Guest Post by Scott Reddler
Parents and kids will often not see eye-to-eye. While a child might want “five more minutes” before bed, parents want the lights out and eyes closed. Parenting can be a tough battle of wits. And the direction that most parents eventually follow is to learn how to pick your battles!
Age and development impact how a child will handle a given situation. We often hear about the ‘terrible twos,’ which often coincide with a toddler’s emergence into independence. According to Parents writer Erin Smith, “toddlers often get frazzled because they do not possess the language skills to express their feelings.”Essentially, your child is melting down as a way to express their frustration of not being able to make their needs or wants (or demands!) clearly understood.
Older kids, however, might push limits to test the waters…and see how far they can go without consequence. If parents give in to demands or manipulation tactics, kids quickly realize that these methods are a surefire way to get what they want.
However, while boundaries need to be set and consequences for misbehavior must be enacted, parents also need to be able to see their child’s point of view during certain situations. Not all misbehaviors are what they seem, and sometimes talking to kids might lead parents to discover underlying issues.
If a child feels that he or she has been misunderstood—or treated unfairly—parents may want to listen to the child’s side and hear their explanation. According to Christine Hammond, MS, LMHC, in an article for PsychCentral, “the number one complaint kids have about their parents is that they don’t listen to what they are saying.” While this might not change the outcome—or the punishment—listening to a child shows them that their voice is valued.

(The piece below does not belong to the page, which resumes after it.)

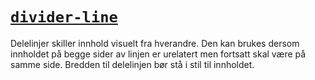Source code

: # [`divider-line`](https://fremtind.github.io/jokul/components/dividerline/)

Delelinjer skiller innhold visuelt fra hverandre. Den kan brukes dersom innholdet på begge sider av linjen er urelatert men fortsatt skal være på samme side. Bredden til delelinjen bør stå i stil til innholdet.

Sibling rivalry is one of the most common issues that parents face with kids. Unfortunately, many parents feel that fights between their children require their intervention…but in this case, experts advise that parents shouldn’t sit down to judge who is right or wrong. Quarrels may put parents in the middle of an argument; however, this is the ideal time to help kids learn to work out their own disputes.
Kidshealth.org advises parents to handle disagreements between siblings by only stepping in as needed—that is, if the argument is getting a little too heated. By intervening too often, the site states that “there’s also the risk that you — inadvertently — make it appear to one child that another is always being “protected,” which could foster even more resentment.”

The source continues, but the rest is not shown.